What the task asks
Could the data below be retyped exactly, without its pictures?

(Given data)

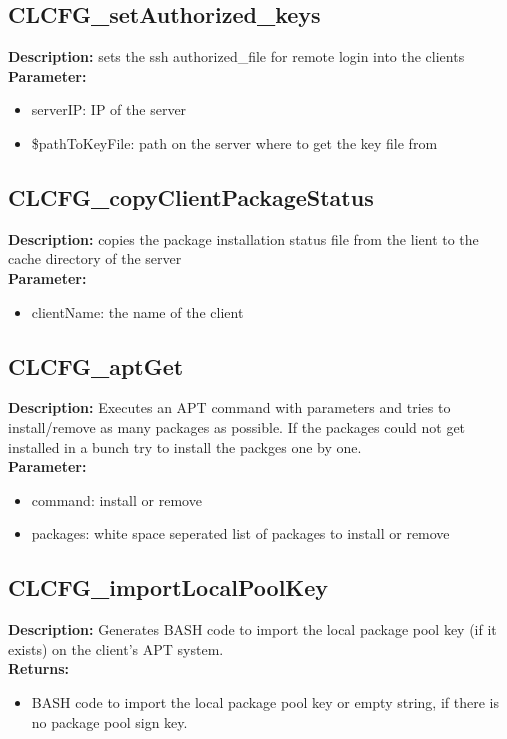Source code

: \subsection{CLCFG\_setAuthorized\_keys}
\textbf{Description:} sets the ssh authorized\_file for remote login into the clients\\
\textbf{Parameter:}
\begin{itemize}
\item serverIP: IP of the server
\item \$pathToKeyFile: path on the server where to get the key file from
\end{itemize}

\subsection{CLCFG\_copyClientPackageStatus}
\textbf{Description:} copies the package installation status file from the lient to the cache directory of the server\\
\textbf{Parameter:}
\begin{itemize}
\item clientName: the name of the client
\end{itemize}

\subsection{CLCFG\_aptGet}
\textbf{Description:} Executes an APT command with parameters and tries to install/remove as many packages as possible. If the packages could not get installed in a bunch try to install the packges one by one.\\
\textbf{Parameter:}
\begin{itemize}
\item command: install or remove
\item packages: white space seperated list of packages to install or remove
\end{itemize}

\subsection{CLCFG\_importLocalPoolKey}
\textbf{Description:} Generates BASH code to import the local package pool key (if it exists) on the client's APT system.\\
\textbf{Returns:}
\begin{itemize}
\item BASH code to import the local package pool key or empty string, if there is no package pool sign key.
\end{itemize}

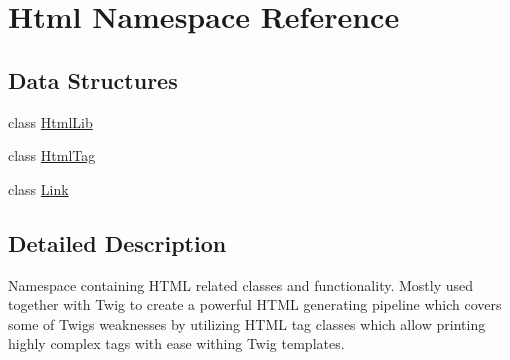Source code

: \hypertarget{namespace_html}{}\section{Html Namespace Reference}
\label{namespace_html}
\subsection*{Data Structures}
\begin{DoxyCompactItemize}
\item 
class \hyperlink{class_html_1_1_html_lib}{Html\+Lib}
\item 
class \hyperlink{class_html_1_1_html_tag}{Html\+Tag}
\item 
class \hyperlink{class_html_1_1_link}{Link}
\end{DoxyCompactItemize}


\subsection{Detailed Description}
Namespace containing H\+T\+ML related classes and functionality. Mostly used together with Twig to create a powerful H\+T\+ML generating pipeline which covers some of Twigs weaknesses by utilizing H\+T\+ML tag classes which allow printing highly complex tags with ease withing Twig templates. 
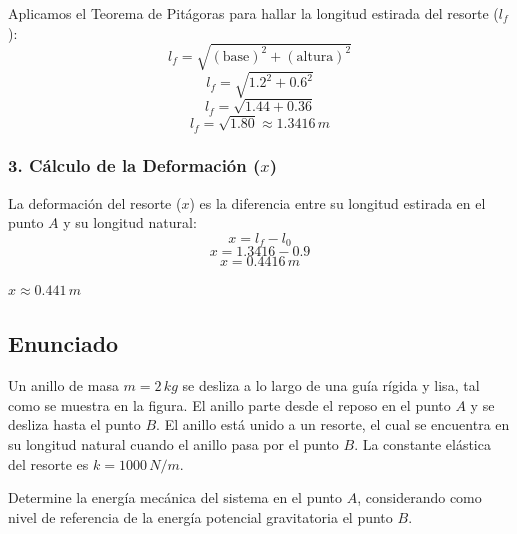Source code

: \documentclass[12pt, a4paper]{article}
\begin{document}
Aplicamos el Teorema de Pitágoras para hallar la longitud estirada del resorte ($l_f$):
$$ l_f = \sqrt{(\text{base})^2 + (\text{altura})^2} $$
$$ l_f = \sqrt{1.2^2 + 0.6^2} $$
$$ l_f = \sqrt{1.44 + 0.36} $$
$$ l_f = \sqrt{1.80} \approx 1.3416 \, \si{m} $$

\subsubsection*{3. Cálculo de la Deformación ($x$)}
La deformación del resorte ($x$) es la diferencia entre su longitud estirada en el punto $A$ y su longitud natural:
$$ x = l_f - l_0 $$
$$ x = 1.3416 - 0.9 $$
$$ x = 0.4416 \, \si{m} $$

\begin{tcolorbox}[colback=green!5!white, colframe=green!50!black, title=Respuesta Final]
\centering \Large $x \approx 0.441 \, \si{m}$
\end{tcolorbox}

\newpage

\subsection*{Enunciado}
Un anillo de masa $m = 2 \, \si{kg}$ se desliza a lo largo de una guía rígida y lisa, tal como se muestra en la figura. El anillo parte desde el reposo en el punto $A$ y se desliza hasta el punto $B$. El anillo está unido a un resorte, el cual se encuentra en su longitud natural cuando el anillo pasa por el punto $B$. La constante elástica del resorte es $k = 1000 \, \si{N/m}$. 

Determine la energía mecánica del sistema en el punto $A$, considerando como nivel de referencia de la energía potencial gravitatoria el punto $B$.
\end{document}
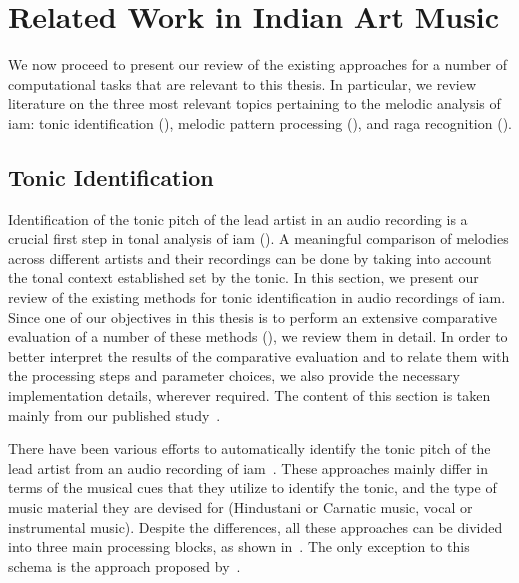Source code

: \section{Related Work in Indian Art Music}
\label{sec:background_relevant_work_iam}

We now proceed to present our review of the existing approaches for a number of computational tasks that are relevant to this thesis. In particular, we review literature on the three most relevant topics pertaining to the melodic analysis of \gls{iam}: tonic identification (), melodic pattern processing (), and \gls{raga} recognition (). 


\subsection{Tonic Identification}
\label{sec:background_relevant_work_tonic_identification}

Identification of the tonic pitch of the lead artist in an audio recording is a crucial first step in tonal analysis of \gls{iam} (). A meaningful comparison of melodies across different artists and their recordings can be done by taking into account the tonal context established set by the tonic. In this section, we present our review of the existing methods for tonic identification in audio recordings of \gls{iam}. Since one of our objectives in this thesis is to perform an extensive comparative evaluation of a number of these methods (), we review them in detail. In order to better interpret the results of the comparative evaluation and to relate them with the processing steps and parameter choices, we also provide the necessary implementation details, wherever required. The content of this section is taken mainly from our published study~\citep{Gulati2014Tonic}.

There have been various efforts to automatically identify the tonic pitch of the lead artist from an audio recording of \gls{iam}~\citep{salamon2012multipitch,gulati2012two,bellur2012knowledge,ranjani2011carnatic,Sengupta2005b,chordia2013joint}. These approaches mainly differ in terms of the musical cues that they utilize to identify the tonic, and the type of music material they are devised for (Hindustani or Carnatic music, vocal or
instrumental music). Despite the differences, all these approaches can be divided into three main processing blocks, as shown in~. The only exception to this schema is the approach proposed by~\cite{Sengupta2005b}.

(End Given data)

Reply to the exercise
Source code

: \subsection{CLCFG\_setAuthorized\_keys}
\textbf{Description:} sets the ssh authorized\_file for remote login into the clients\\
\textbf{Parameter:}
\begin{itemize}
\item serverIP: IP of the server
\item \$pathToKeyFile: path on the server where to get the key file from
\end{itemize}

\subsection{CLCFG\_copyClientPackageStatus}
\textbf{Description:} copies the package installation status file from the lient to the cache directory of the server\\
\textbf{Parameter:}
\begin{itemize}
\item clientName: the name of the client
\end{itemize}

\subsection{CLCFG\_aptGet}
\textbf{Description:} Executes an APT command with parameters and tries to install/remove as many packages as possible. If the packages could not get installed in a bunch try to install the packges one by one.\\
\textbf{Parameter:}
\begin{itemize}
\item command: install or remove
\item packages: white space seperated list of packages to install or remove
\end{itemize}

\subsection{CLCFG\_importLocalPoolKey}
\textbf{Description:} Generates BASH code to import the local package pool key (if it exists) on the client's APT system.\\
\textbf{Returns:}
\begin{itemize}
\item BASH code to import the local package pool key or empty string, if there is no package pool sign key.
\end{itemize}

Source code

: \hypertarget{namespace_html}{}\section{Html Namespace Reference}
\label{namespace_html}
\subsection*{Data Structures}
\begin{DoxyCompactItemize}
\item 
class \hyperlink{class_html_1_1_html_lib}{Html\+Lib}
\item 
class \hyperlink{class_html_1_1_html_tag}{Html\+Tag}
\item 
class \hyperlink{class_html_1_1_link}{Link}
\end{DoxyCompactItemize}


\subsection{Detailed Description}
Namespace containing H\+T\+ML related classes and functionality. Mostly used together with Twig to create a powerful H\+T\+ML generating pipeline which covers some of Twigs weaknesses by utilizing H\+T\+ML tag classes which allow printing highly complex tags with ease withing Twig templates. 
Source code

: \documentclass[12pt, a4paper]{article}
\begin{document}
Aplicamos el Teorema de Pitágoras para hallar la longitud estirada del resorte ($l_f$):
$$ l_f = \sqrt{(\text{base})^2 + (\text{altura})^2} $$
$$ l_f = \sqrt{1.2^2 + 0.6^2} $$
$$ l_f = \sqrt{1.44 + 0.36} $$
$$ l_f = \sqrt{1.80} \approx 1.3416 \, \si{m} $$

\subsubsection*{3. Cálculo de la Deformación ($x$)}
La deformación del resorte ($x$) es la diferencia entre su longitud estirada en el punto $A$ y su longitud natural:
$$ x = l_f - l_0 $$
$$ x = 1.3416 - 0.9 $$
$$ x = 0.4416 \, \si{m} $$

\begin{tcolorbox}[colback=green!5!white, colframe=green!50!black, title=Respuesta Final]
\centering \Large $x \approx 0.441 \, \si{m}$
\end{tcolorbox}

\newpage

\subsection*{Enunciado}
Un anillo de masa $m = 2 \, \si{kg}$ se desliza a lo largo de una guía rígida y lisa, tal como se muestra en la figura. El anillo parte desde el reposo en el punto $A$ y se desliza hasta el punto $B$. El anillo está unido a un resorte, el cual se encuentra en su longitud natural cuando el anillo pasa por el punto $B$. La constante elástica del resorte es $k = 1000 \, \si{N/m}$. 

Determine la energía mecánica del sistema en el punto $A$, considerando como nivel de referencia de la energía potencial gravitatoria el punto $B$.
\end{document}
Source code

: \section{Related Work in Indian Art Music}
\label{sec:background_relevant_work_iam}

We now proceed to present our review of the existing approaches for a number of computational tasks that are relevant to this thesis. In particular, we review literature on the three most relevant topics pertaining to the melodic analysis of \gls{iam}: tonic identification (), melodic pattern processing (), and \gls{raga} recognition (). 


\subsection{Tonic Identification}
\label{sec:background_relevant_work_tonic_identification}

Identification of the tonic pitch of the lead artist in an audio recording is a crucial first step in tonal analysis of \gls{iam} (). A meaningful comparison of melodies across different artists and their recordings can be done by taking into account the tonal context established set by the tonic. In this section, we present our review of the existing methods for tonic identification in audio recordings of \gls{iam}. Since one of our objectives in this thesis is to perform an extensive comparative evaluation of a number of these methods (), we review them in detail. In order to better interpret the results of the comparative evaluation and to relate them with the processing steps and parameter choices, we also provide the necessary implementation details, wherever required. The content of this section is taken mainly from our published study~\citep{Gulati2014Tonic}.

There have been various efforts to automatically identify the tonic pitch of the lead artist from an audio recording of \gls{iam}~\citep{salamon2012multipitch,gulati2012two,bellur2012knowledge,ranjani2011carnatic,Sengupta2005b,chordia2013joint}. These approaches mainly differ in terms of the musical cues that they utilize to identify the tonic, and the type of music material they are devised for (Hindustani or Carnatic music, vocal or
instrumental music). Despite the differences, all these approaches can be divided into three main processing blocks, as shown in~. The only exception to this schema is the approach proposed by~\cite{Sengupta2005b}.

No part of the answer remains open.